A cellulose-based chiral fluorescent sensor for aromatic nitro compounds with central, axial and planar chirality

Chiral sensing using fluorescent responses as output signals is an attractive technique for enantiodifferentiation in terms of its rapidity, high sensitivity, simplicity and high-throughput ability. However, because the reported sensors can only be applied to a limited type of chiral molecule (mainly compounds with a chiral center), it is still a great challenge to develop a powerful fluorescent sensor applicable to various types of chirality.

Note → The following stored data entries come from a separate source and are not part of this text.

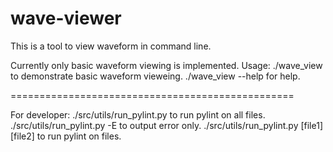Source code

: # wave-viewer
This is a tool to view waveform in command line.

Currently only basic waveform viewing is implemented.
Usage:
./wave_view to demonstrate basic waveform vieweing.
./wave_view --help for help.

=================================================

For developer:
./src/utils/run_pylint.py to run pylint on all files.
./src/utils/run_pylint.py -E to output error only.
./src/utils/run_pylint.py [file1] [file2] to run pylint on files.
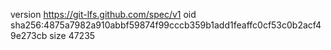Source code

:version https://git-lfs.github.com/spec/v1
oid sha256:4875a7982a910abbf59874f99cccb359b1add1feaffc0cf53c0b2acf49e273cb
size 47235
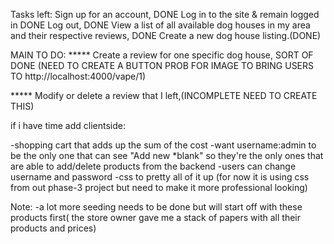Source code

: Tasks left: 
Sign up for an account, DONE
Log in to the site & remain logged in DONE
Log out, DONE
View a list of all available dog houses in my area and their respective reviews, DONE
Create a new dog house listing.(DONE)

MAIN TO DO:
***** Create a review for one specific dog house, SORT OF DONE (NEED TO CREATE A BUTTON PROB FOR IMAGE TO BRING USERS TO            http://localhost:4000/vape/1)

***** Modify or delete a review that I left,(INCOMPLETE NEED TO CREATE THIS)



if i have time add clientside:

-shopping cart that adds up the sum of the cost 
-want username:admin to be the only one that can see "Add new *blank" so they're the only ones that are able to add/delete products from the backend 
-users can change username and password 
-css to pretty all of it up (for now it is using css from out phase-3 project but need to make it more professional looking)

Note: 
-a lot more seeding needs to be done but will start off with these products first( the store owner gave me a stack of papers with all their products and prices)
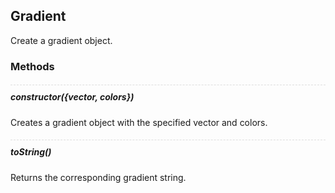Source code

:<style>
  sub > em {
    font-size: 12px;
    margin-right: 10px;
  }

  h5 {
    padding-top: 10px;
    border-top: dashed 1px #ddd;
  }
</style>
## Gradient

Create a gradient object.

### Methods

##### constructor({vector, colors})

Creates a gradient object with the specified vector and colors.

##### toString()

Returns the corresponding gradient string.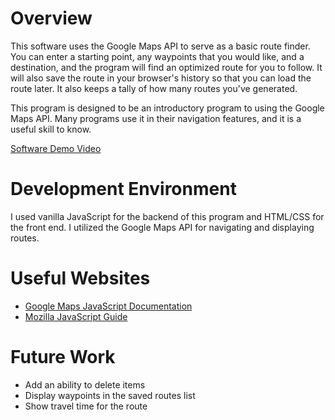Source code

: # Overview

This software uses the Google Maps API to serve as a basic route finder. You can enter a starting point, any waypoints that you would like, and a destination, and the program will find an optimized route for you to follow. It will also save the route in your browser's history so that you can load the route later. It also keeps a tally of how many routes you've generated. 

This program is designed to be an introductory program to using the Google Maps API.
Many programs use it in their navigation features, and it is a useful skill to know.


[Software Demo Video](https://youtu.be/jH3wCz4J8-8)

# Development Environment

I used vanilla JavaScript for the backend of this program and HTML/CSS for the front end. I utilized the Google Maps API for navigating and displaying routes. 

# Useful Websites

- [Google Maps JavaScript Documentation](https://developers.google.com/maps/documentation/javascript)
- [Mozilla JavaScript Guide](https://developer.mozilla.org/en-US/docs/Web/JavaScript/Guide)

# Future Work

- Add an ability to delete items
- Display waypoints in the saved routes list
- Show travel time for the route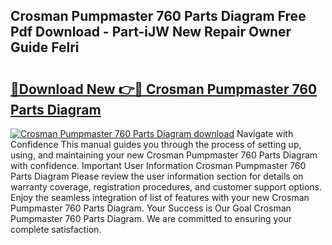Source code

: ## Crosman Pumpmaster 760 Parts Diagram Free Pdf Download - Part-iJW New Repair Owner Guide Felri

# <h2><a href="http://dfrjgfh.blite.top/?on=Crosman+Pumpmaster+760+Parts+Diagram">🔗Download New 👉🔴 Crosman Pumpmaster 760 Parts Diagram</a></h2>

[![Crosman Pumpmaster 760 Parts Diagram download](https://i.imgur.com/lujVjoI.png)](http://dfrjgfh.blite.top/?on=Crosman+Pumpmaster+760+Parts+Diagram)
Navigate with Confidence This manual guides you through the process of setting up, using, and maintaining your new Crosman Pumpmaster 760 Parts Diagram with confidence. Important User Information Crosman Pumpmaster 760 Parts Diagram Please review the user information section for details on warranty coverage, registration procedures, and customer support options. Enjoy the seamless integration of list of features with your new Crosman Pumpmaster 760 Parts Diagram. Your Success is Our Goal Crosman Pumpmaster 760 Parts Diagram. We are committed to ensuring your complete satisfaction.
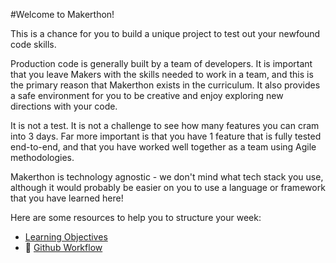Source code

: #Welcome to Makerthon!

This is a chance for you to build a unique project to test out your newfound code skills.

Production code is generally built by a team of developers. It is important that you leave Makers with the skills needed to work in a team, and this is the primary reason that Makerthon exists in the curriculum. It also provides a safe environment for you to be creative and enjoy exploring new directions with your code. 

It is not a test. It is not a challenge to see how many features you can cram into 3 days. Far more important is that you have 1 feature that is fully tested end-to-end, and that you have worked well together as a team using Agile methodologies.

Makerthon is technology agnostic - we don't mind what tech stack you use, although it would probably be easier on you to use a language or framework that you have learned here!

Here are some resources to help you to structure your week:

* [Learning Objectives](https://github.com/makersacademy/course/blob/master/makerthon/makerthon_objectives.md)
* :pill: [Github Workflow](https://github.com/makersacademy/course/blob/master/pills/git_workflow.md)
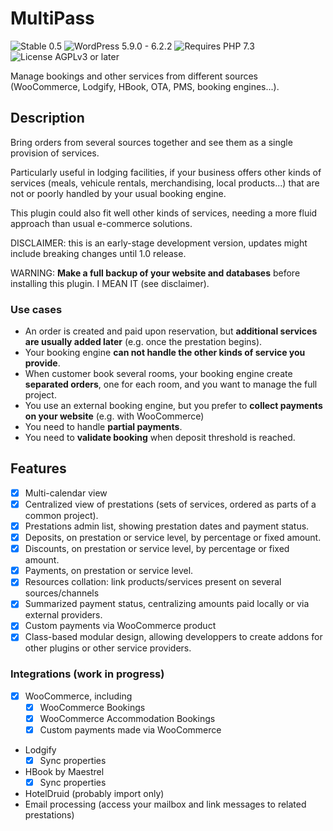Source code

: # MultiPass

![Stable 0.5](https://badgen.net/badge/Stable/0.5/00aa00)
![WordPress 5.9.0 - 6.2.2](https://badgen.net/badge/WordPress/5.9.0%20-%206.2.2/3858e9)
![Requires PHP 7.3](https://badgen.net/badge/PHP/7.3/7884bf)
![License AGPLv3 or later](https://badgen.net/badge/License/AGPLv3%20or%20later/552b55)

Manage bookings and other services from different sources (WooCommerce, Lodgify, HBook, OTA, PMS, booking engines...).

## Description

Bring orders from several sources together and see them as a single provision of services.

Particularly useful in lodging facilities, if your business offers other kinds of services (meals, vehicule rentals, merchandising, local products...) that are not or poorly handled by your usual booking engine.

This plugin could also fit well other kinds of services, needing a more fluid approach than usual e-commerce solutions.

DISCLAIMER: this is an early-stage development version, updates might include breaking changes until 1.0 release.

WARNING: **Make a full backup of your website and databases** before installing this plugin. I MEAN IT (see disclaimer).

### Use cases

- An order is created and paid upon reservation, but **additional services are usually added later** (e.g. once the prestation begins).
- Your booking engine **can not handle the other kinds of service you provide**.
- When customer book several rooms, your booking engine create **separated orders**, one for each room, and you want to manage the full project.
- You use an external booking engine, but you prefer to **collect payments on your website** (e.g. with WooCommerce)
- You need to handle **partial payments**.
- You need to **validate booking** when deposit threshold is reached.

## Features

- [x] Multi-calendar view
- [x] Centralized view of prestations (sets of services, ordered as parts of a common project).
- [x] Prestations admin list, showing prestation dates and payment status.
- [x] Deposits, on prestation or service level, by percentage or fixed amount.
- [x] Discounts, on prestation or service level, by percentage or fixed amount.
- [x] Payments, on prestation or service level.
- [x] Resources collation: link products/services present on several sources/channels
- [x] Summarized payment status, centralizing amounts paid locally or via external providers.
- [x] Custom payments via WooCommerce product
- [x] Class-based modular design, allowing developpers to create addons for other plugins or other service providers.

### Integrations (work in progress)

- [x] WooCommerce, including
  - [x] WooCommerce Bookings
  - [x] WooCommerce Accommodation Bookings
  - [x] Custom payments made via WooCommerce
- Lodgify
  - [x] Sync properties
- HBook by Maestrel
  - [x] Sync properties
- HotelDruid (probably import only)
- Email processing (access your mailbox and link messages to related prestations)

Herein, we synthesized a novel chiral fluorescent sensor (Ce-3) containing a benzo[1,2-b:4,5-b′]dithiophene-based π-conjugated group as a fluorescent signaling unit through a two-step polymer reaction, including carbamoylation and cross-coupling reactions, using microcrystalline cellulose as a starting material. The enantioselective fluorescence response of this modified cellulose to aromatic nitro compounds was investigated in solution and in the solid state. Ce-3 exhibited enantioselective fluorescence quenching for a wide range of aromatic nitro compounds with central, axial and planar chirality. Visual chiral detection based on a change of the visible emission color was also achieved with Ce-3 in conjunction with anthracene as an achiral fluorescent dye. A corresponding model molecule did not show any marked sensing ability, suggesting that the regular higher-order structure of Ce-3 plays a key role in this efficient chiral sensing.